Various models were tested regarding different epochs and batch sizes. As shown in Table 6, the results do not improve in the same way across different batch sizes, although an improvement in results was observed as the number of epochs was increased. In the last IFPTML-DEEP-ANN case, where 1000 epochs were tested, better results were obtained, even competitive with the results of the previous linear models. As mentioned in other sections of this work, all these models are available in the web repository.
To perform a visual analysis of the quality parameters of the model developed using the IFPTML-DEEP-ANN technique, Figure 5 shows the change in the loss value as a function of the number of epochs that have been trained.

4.2. Experimental and Computational Case of Study of ChiMA Gel

This case of study has two parts. Firstly, the experimental study of a set of bioprinted ChiMA scaffolds, and the analysis of the taken image. Afterwards, the results obtained with the predictive models will be shown.

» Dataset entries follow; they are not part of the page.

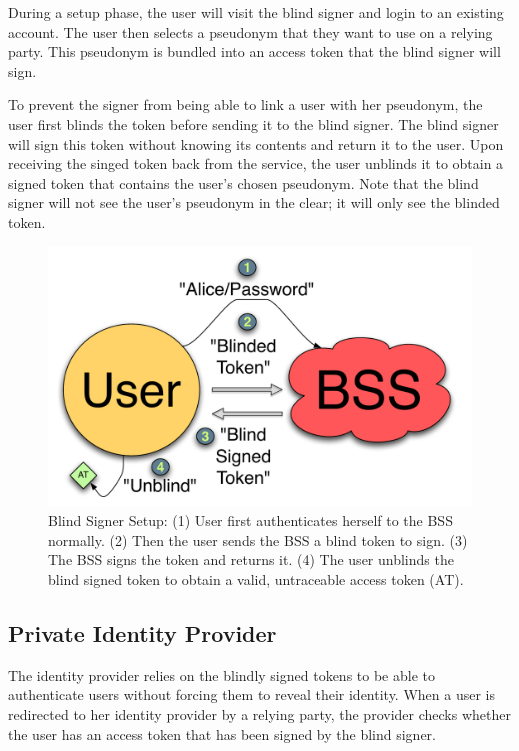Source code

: \documentclass{llncs}
\begin{document}
During a setup phase, the user will visit the blind signer and login
to an existing account. The user then selects a pseudonym that they
want to use on a relying party. This pseudonym is bundled into an
access token that the blind signer will sign.

To prevent the signer from being able to link a user with her
pseudonym, the user first blinds the token before sending it to the
blind signer. The blind signer will sign this token without knowing
its contents and return it to the user. Upon receiving the singed
token back from the service, the user unblinds it to obtain a signed
token that contains the user's chosen pseudonym. Note that the blind
signer will not see the user's pseudonym in the clear; it will only
see the blinded token.

\begin{figure}
  \centering
  \includegraphics[scale=0.6]{figs/fig-bss-setup-color.pdf}
  \caption{Blind Signer Setup: (1) User first authenticates herself to the BSS
  normally. (2) Then the user sends the BSS a blind token to sign. (3) The BSS
  signs the token and returns it. (4) The user unblinds the blind signed token
  to obtain a valid, untraceable access token (AT).}
  \label{fig:bss-setup}
\end{figure}

\subsection{Private Identity Provider}

The identity provider relies on the blindly signed tokens to be able
to authenticate users without forcing them to reveal their
identity. When a user is redirected to her identity provider by a
relying party, the provider checks whether the user has an access
token that has been signed by the blind signer.
\end{document}
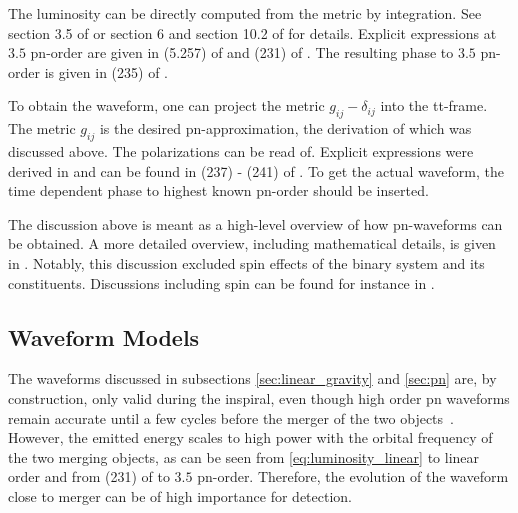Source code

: The luminosity can be directly computed from the metric by integration. See section 3.5 of \cite{Maggiore:2008aaa} or section 6 and section 10.2 of \cite{Blanchet:2006aaa} for details. Explicit expressions at $3.5$ \acrshort{pn}-order are given in (5.257) of \cite{Maggiore:2008aaa} and (231) of \cite{Blanchet:2006aaa}. The resulting phase to $3.5$ \acrshort{pn}-order is given in (235) of \cite{Blanchet:2006aaa}.

To obtain the waveform, one can project the metric $g_{ij} - \delta_{ij}$ into the \acrshort{tt}-frame. The metric $g_{ij}$ is the desired \acrshort{pn}-approximation, the derivation of which was discussed above. The polarizations can be read of. Explicit expressions were derived in \cite{Blanchet:1996pi, Arun:2004ff} and can be found in (237) - (241) of \cite{Blanchet:2006aaa}. To get the actual waveform, the time dependent phase to highest known \acrshort{pn}-order should be inserted.

The discussion above is meant as a high-level overview of how \acrshort{pn}-waveforms can be obtained. A more detailed overview, including mathematical details, is given in \cite{Blanchet:2006aaa}. Notably, this discussion excluded spin effects of the binary system and its constituents. Discussions including spin can be found for instance in \cite{Damour:2001tu, Blanchet:2004ek, Faye:2006gx, Blanchet:2006gy, Damour:2007nc}.


\subsection{Waveform Models}
The waveforms discussed in subsections \ref{sec:linear_gravity} and \ref{sec:pn} are, by construction, only valid during the inspiral, even though high order \acrshort{pn} waveforms remain accurate until a few cycles before the merger of the two objects~\cite{Blanchet:2006aaa, Santamaria:2010yb}. %
However, the emitted energy scales to high power with the orbital frequency of the two merging objects, as can be seen from \eqref{eq:luminosity_linear} to linear order and from (231) of \cite{Blanchet:2006aaa} to $3.5$ \acrshort{pn}-order. Therefore, the evolution of the waveform close to merger can be of high importance for detection.

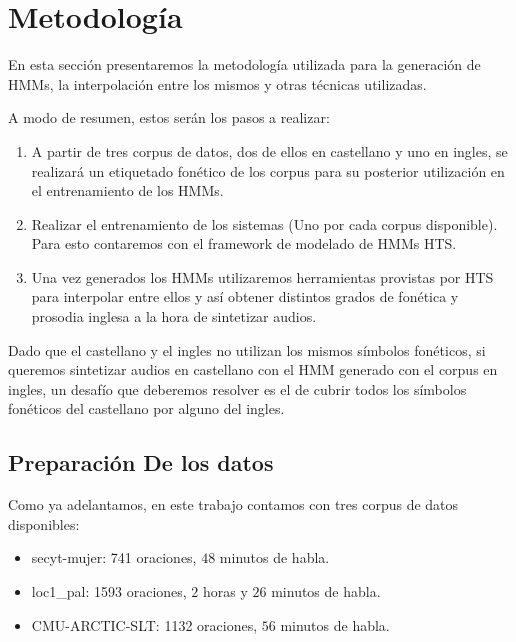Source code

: \section{Metodología}

En esta sección presentaremos la metodología utilizada para la generación de HMMs, la interpolación entre los mismos y otras técnicas utilizadas.

A modo de resumen, estos serán los pasos a realizar:

\begin{enumerate}

\item A partir de tres corpus de datos, dos de ellos en castellano y uno en ingles, se realizará un etiquetado fonético de los corpus para su posterior utilización en el entrenamiento de los HMMs.

\item Realizar el entrenamiento de los sistemas (Uno por cada corpus disponible). Para esto contaremos con el framework de modelado de HMMs HTS. 

\item Una vez generados los HMMs utilizaremos herramientas provistas por HTS para interpolar entre ellos y así obtener distintos grados de fonética y prosodia inglesa a la hora de sintetizar audios.

\end{enumerate}

Dado que el castellano y el ingles no utilizan los mismos símbolos fonéticos, si queremos sintetizar audios en castellano con el HMM generado con el corpus en ingles, un desafío que deberemos resolver es el de cubrir todos los símbolos fonéticos del castellano por alguno del ingles.

\subsection{Preparación De los datos}

Como ya adelantamos, en este trabajo contamos con tres corpus de datos disponibles:

\begin{itemize}
\item secyt-mujer: 741 oraciones, $48$ minutos de habla.
\item loc1\_pal: 1593 oraciones, $2$ horas y $26$ minutos de habla.
\item CMU-ARCTIC-SLT: 1132 oraciones, $56$ minutos de habla.
\end{itemize}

4.2.1. Experimental Characterization of Two New ChiMA and ChiMA + PEGDA Hydrogel

Once a model was obtained to make the predictions (IFTPML-DTC), two hydrogel structures were printed to test the predictions made with the model and the actual results. The 3D printing of the ChiMA and ChiMA + PEGDA hydrogel inks was carried out as described in the corresponding section in the experimental part, obtaining the bioprinted designs shown in the Figure 6. With the photographs of the inks of the ChiMA (Figure 6A) and ChiMA + PEGDA (Figure 6B) the width, length, perimeter, and area of the hydrogel grids were obtained with the ImageJ software as previously described. These data were used to calculate the printability parameters of uniformity and expansion shown in Table 7.
The results obtained from the image analysis and the model can be assumed to be as expected. The model has been trained with a database in which most of the inputs were composed of a single hydrogel, that’s why it was more accurate in making predictions of those experiments that best fit the training data.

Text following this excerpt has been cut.